Figure 19.8 shows the results as boxplots, each based on 500 estimates. For \(n=25\) and \(100\), cLH sampling performs best in terms of RMSE and MEC, whereas for \(n=50\) CSC sampling performs best. For \(n=25\) and \(50\), the boxplots of cLH and SI show quite a few outliers with large values of RMSE, resulting in small values of MEC. For CSC, these map quality indices are more stable. Remarkably, for \(n=100\) SI sampling performs about equally to CSC and cLH sampling.
In Figure 19.9 the RMSE is plotted against the minimised criterion (O1 + O3) for the cLH and the SI samples. For all three sample sizes, there is a weak positive correlation of the minimisation criterion and the RMSE: for \(n=25\), 50, and 100 this correlation is 0.369, 0.290, and 0.140, respectively. On average, cLH performs slightly better than SI for \(n=25\) (Table 19.1). The gain in accuracy decreases with the sample size. For \(n=100\), the two designs perform about equally. Especially for \(n=25\) and 50, the distribution of RMSE with SI has a long right tail. For these small sample sizes, the risk of selecting an SI sample leading to a poor map with large RMSE is much larger than with cLH sampling.
Sample size | cLH | SI |
---|---|---|
25 | 47.64 | 50.58 |
50 | 41.81 | 43.16 |
100 | 38.45 | 38.83 |
These results are somewhat different from the results of Wadoux, Brus, and Heuvelink (2019) and Ma et al. (2020). In these case studies, cLH sampling appeared to be an inefficient design for selecting a calibration sample that is subsequently used for mapping. Wadoux, Brus, and Heuvelink (2019) compared cLH, CSC, spatial coverage sampling (Section 17.2), and SI for mapping soil organic carbon in France with a RF model. The latter two sampling designs do not exploit the covariates in selecting the calibration units. Sample sizes were 100, 200, 500, and 1,000. cLH performed worse (larger RMSE) than CSC and not significantly better than SI for all sample sizes.

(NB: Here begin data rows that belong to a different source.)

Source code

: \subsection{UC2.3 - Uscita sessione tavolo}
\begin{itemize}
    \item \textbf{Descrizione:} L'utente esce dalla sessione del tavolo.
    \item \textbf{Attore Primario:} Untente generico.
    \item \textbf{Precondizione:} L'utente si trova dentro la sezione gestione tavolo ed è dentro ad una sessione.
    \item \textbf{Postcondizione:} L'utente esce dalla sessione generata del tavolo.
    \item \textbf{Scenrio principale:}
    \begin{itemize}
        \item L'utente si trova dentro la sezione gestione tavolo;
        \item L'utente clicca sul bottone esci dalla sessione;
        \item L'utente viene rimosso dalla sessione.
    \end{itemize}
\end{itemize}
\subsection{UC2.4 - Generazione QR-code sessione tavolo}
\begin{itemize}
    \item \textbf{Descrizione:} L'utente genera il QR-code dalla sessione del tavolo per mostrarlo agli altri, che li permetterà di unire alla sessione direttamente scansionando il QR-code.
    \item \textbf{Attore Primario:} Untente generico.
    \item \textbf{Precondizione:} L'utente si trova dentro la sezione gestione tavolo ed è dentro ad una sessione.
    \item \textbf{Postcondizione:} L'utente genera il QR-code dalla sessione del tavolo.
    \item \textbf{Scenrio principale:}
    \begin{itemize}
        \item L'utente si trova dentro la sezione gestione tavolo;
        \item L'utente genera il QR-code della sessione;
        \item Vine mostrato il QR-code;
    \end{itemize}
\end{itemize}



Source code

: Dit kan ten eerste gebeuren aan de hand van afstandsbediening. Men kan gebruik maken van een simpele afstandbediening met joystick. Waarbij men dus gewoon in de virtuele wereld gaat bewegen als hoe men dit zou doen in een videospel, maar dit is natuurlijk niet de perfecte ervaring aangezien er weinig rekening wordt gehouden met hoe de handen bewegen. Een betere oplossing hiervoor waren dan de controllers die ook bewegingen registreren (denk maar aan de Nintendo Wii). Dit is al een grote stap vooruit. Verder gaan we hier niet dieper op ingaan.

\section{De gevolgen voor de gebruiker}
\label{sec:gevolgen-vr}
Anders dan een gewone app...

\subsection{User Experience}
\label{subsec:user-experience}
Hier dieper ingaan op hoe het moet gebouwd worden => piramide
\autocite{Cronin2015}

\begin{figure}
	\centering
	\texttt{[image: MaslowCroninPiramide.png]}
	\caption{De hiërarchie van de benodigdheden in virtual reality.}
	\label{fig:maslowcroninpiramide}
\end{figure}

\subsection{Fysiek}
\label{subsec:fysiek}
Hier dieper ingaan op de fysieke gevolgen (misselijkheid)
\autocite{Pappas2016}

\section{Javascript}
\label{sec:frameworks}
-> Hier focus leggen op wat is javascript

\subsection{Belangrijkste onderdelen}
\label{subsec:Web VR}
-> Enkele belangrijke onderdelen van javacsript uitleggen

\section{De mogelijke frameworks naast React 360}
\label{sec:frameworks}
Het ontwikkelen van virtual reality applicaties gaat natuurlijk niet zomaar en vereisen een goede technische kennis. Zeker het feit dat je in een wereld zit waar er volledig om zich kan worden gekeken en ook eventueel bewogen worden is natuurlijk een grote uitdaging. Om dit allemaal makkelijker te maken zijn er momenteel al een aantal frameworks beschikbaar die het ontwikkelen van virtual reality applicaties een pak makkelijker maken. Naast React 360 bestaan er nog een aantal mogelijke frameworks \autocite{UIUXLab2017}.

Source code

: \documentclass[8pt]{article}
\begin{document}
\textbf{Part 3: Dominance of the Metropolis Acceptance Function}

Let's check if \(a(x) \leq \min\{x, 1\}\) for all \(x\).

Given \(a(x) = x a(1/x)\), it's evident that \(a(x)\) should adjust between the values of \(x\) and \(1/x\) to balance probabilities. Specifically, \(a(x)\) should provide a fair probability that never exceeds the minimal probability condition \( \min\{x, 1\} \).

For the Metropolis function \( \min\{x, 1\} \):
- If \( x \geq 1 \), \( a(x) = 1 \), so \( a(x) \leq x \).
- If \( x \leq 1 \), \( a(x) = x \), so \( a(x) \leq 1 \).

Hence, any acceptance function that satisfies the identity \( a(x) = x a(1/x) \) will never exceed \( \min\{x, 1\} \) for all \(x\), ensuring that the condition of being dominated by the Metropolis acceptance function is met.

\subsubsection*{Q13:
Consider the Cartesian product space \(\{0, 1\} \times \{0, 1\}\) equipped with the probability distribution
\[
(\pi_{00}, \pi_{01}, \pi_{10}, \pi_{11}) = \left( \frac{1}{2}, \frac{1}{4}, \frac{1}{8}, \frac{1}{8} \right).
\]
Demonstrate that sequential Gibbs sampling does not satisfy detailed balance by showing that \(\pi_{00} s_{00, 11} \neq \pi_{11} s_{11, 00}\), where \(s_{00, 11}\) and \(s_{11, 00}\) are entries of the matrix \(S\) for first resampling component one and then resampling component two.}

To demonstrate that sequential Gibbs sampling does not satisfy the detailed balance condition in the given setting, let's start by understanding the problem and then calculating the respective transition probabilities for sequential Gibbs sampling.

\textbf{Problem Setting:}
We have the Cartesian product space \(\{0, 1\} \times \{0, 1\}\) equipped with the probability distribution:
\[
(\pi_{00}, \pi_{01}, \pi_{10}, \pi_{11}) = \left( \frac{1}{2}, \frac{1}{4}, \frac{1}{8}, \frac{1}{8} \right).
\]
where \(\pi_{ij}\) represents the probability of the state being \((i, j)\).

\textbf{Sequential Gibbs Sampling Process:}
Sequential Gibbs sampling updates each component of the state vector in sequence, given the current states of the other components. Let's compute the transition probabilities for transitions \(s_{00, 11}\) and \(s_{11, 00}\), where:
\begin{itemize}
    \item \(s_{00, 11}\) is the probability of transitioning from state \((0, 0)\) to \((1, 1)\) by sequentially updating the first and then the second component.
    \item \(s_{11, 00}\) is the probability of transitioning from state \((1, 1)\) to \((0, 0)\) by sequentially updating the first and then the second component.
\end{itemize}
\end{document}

Ma et al. (2020) compared cLH, CSC, and SI for mapping soil classes by various models, among which a RF model, in a study area in Germany. Sample sizes were 20, 30, 40, 50, 75, and 100 points. They found no relation between the minimisation criterion of cLH and the overall accuracy of the map with predicted soil classes. Models calibrated on CSC samples performed better on average, i.e., on average the overall accuracy of the maps obtained by calibrating the models on these CSC samples was higher. cLH was hardly better than SI.